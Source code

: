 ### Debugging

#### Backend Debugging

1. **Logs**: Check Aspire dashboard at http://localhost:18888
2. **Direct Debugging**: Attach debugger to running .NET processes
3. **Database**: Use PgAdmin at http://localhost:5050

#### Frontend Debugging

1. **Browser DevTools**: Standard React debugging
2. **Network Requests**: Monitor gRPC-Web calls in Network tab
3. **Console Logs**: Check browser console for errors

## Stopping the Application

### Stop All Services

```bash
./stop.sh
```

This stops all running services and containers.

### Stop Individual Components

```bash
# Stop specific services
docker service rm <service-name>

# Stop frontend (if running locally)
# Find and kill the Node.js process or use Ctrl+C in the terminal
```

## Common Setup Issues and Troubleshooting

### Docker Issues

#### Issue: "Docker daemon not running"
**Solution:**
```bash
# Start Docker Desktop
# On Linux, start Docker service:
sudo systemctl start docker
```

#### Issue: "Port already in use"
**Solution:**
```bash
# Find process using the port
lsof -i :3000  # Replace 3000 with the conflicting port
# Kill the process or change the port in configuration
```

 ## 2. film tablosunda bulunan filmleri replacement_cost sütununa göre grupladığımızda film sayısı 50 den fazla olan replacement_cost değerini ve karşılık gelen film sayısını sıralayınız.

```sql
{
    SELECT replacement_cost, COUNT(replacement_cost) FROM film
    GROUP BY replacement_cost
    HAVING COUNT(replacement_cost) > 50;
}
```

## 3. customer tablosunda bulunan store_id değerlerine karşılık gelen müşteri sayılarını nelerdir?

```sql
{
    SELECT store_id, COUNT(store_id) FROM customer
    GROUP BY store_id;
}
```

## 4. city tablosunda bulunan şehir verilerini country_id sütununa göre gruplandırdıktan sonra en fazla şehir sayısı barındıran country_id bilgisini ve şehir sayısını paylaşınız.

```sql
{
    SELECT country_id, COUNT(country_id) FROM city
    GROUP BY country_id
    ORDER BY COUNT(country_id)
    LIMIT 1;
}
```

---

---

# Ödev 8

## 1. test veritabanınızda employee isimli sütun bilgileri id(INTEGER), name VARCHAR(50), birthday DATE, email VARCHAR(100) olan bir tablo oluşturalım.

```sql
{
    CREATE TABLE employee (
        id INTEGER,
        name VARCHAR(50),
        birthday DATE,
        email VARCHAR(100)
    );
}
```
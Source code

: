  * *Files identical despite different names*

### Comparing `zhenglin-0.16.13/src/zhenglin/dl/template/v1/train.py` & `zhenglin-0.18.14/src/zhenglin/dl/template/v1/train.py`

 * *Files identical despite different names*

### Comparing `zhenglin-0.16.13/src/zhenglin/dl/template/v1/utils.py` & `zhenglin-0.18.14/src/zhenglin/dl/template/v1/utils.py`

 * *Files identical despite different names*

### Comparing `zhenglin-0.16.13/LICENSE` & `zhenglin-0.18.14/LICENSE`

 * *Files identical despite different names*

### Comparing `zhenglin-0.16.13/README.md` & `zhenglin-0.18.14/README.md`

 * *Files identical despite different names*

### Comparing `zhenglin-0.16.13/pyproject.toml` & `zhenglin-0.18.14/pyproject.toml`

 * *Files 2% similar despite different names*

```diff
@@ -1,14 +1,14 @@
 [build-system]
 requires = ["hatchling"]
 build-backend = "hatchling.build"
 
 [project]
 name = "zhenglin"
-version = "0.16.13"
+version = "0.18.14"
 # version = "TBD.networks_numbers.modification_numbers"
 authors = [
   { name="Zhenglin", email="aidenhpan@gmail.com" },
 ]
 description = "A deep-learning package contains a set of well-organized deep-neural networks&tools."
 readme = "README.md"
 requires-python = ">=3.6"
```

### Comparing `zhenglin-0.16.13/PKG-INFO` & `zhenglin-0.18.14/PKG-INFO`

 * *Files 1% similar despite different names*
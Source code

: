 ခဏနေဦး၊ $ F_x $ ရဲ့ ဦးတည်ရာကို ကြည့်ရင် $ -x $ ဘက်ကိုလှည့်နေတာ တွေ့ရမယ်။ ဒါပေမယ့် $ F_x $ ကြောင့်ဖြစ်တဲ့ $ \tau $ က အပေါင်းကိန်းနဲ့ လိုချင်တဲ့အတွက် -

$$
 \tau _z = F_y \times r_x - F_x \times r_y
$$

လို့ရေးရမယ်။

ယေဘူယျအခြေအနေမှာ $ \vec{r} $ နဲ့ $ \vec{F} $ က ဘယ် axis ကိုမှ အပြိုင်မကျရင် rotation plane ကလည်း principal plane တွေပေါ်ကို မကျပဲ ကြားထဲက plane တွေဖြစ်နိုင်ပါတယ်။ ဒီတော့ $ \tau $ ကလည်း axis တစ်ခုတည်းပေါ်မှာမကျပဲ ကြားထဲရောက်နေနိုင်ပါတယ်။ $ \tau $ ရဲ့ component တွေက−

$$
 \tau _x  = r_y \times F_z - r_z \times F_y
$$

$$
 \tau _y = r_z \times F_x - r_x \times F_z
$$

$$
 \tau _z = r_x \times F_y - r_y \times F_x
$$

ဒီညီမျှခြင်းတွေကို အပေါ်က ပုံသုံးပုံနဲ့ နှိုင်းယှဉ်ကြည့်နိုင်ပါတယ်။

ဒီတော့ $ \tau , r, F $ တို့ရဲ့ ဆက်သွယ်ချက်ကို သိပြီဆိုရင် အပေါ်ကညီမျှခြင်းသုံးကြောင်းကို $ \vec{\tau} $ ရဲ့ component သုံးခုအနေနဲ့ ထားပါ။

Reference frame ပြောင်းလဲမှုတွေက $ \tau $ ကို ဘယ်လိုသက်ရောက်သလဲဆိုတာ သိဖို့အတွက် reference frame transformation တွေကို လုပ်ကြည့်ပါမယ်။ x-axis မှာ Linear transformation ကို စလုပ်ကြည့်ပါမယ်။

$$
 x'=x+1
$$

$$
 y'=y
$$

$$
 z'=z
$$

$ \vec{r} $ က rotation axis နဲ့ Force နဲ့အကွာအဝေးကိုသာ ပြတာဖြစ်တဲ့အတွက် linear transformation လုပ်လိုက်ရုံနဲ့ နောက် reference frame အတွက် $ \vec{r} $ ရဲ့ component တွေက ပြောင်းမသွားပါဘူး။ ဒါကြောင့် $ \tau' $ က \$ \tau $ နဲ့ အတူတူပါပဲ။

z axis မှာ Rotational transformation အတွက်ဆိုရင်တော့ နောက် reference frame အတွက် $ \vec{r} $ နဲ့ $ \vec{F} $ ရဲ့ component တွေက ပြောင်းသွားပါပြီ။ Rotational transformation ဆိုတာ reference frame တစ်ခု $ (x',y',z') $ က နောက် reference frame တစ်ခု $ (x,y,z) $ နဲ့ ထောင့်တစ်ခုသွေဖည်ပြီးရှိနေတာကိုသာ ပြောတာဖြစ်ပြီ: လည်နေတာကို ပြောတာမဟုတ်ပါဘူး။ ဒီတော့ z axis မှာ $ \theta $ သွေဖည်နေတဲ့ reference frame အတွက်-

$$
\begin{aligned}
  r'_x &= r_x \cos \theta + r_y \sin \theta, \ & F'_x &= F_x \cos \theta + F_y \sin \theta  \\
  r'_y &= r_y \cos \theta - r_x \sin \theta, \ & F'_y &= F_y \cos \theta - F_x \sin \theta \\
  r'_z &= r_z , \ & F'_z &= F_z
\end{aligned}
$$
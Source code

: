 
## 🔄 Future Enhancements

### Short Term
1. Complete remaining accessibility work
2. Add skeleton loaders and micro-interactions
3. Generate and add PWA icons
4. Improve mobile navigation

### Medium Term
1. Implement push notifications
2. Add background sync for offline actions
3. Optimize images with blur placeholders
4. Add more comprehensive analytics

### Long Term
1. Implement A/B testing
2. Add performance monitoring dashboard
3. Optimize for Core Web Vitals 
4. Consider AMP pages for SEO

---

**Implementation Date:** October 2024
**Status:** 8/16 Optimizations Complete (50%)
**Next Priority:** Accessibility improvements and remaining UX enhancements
────────
• [WHAT TO WORK ON]
From the opening line of the data above through the line that contains "2. **Network Requests**: Monitor", please print each line as it stands and only those lines.

• [TASK RESPONSE]
Source code

: ### Debugging

#### Backend Debugging

1. **Logs**: Check Aspire dashboard at http://localhost:18888
2. **Direct Debugging**: Attach debugger to running .NET processes
3. **Database**: Use PgAdmin at http://localhost:5050

#### Frontend Debugging

1. **Browser DevTools**: Standard React debugging
2. **Network Requests**: Monitor gRPC-Web calls in Network tab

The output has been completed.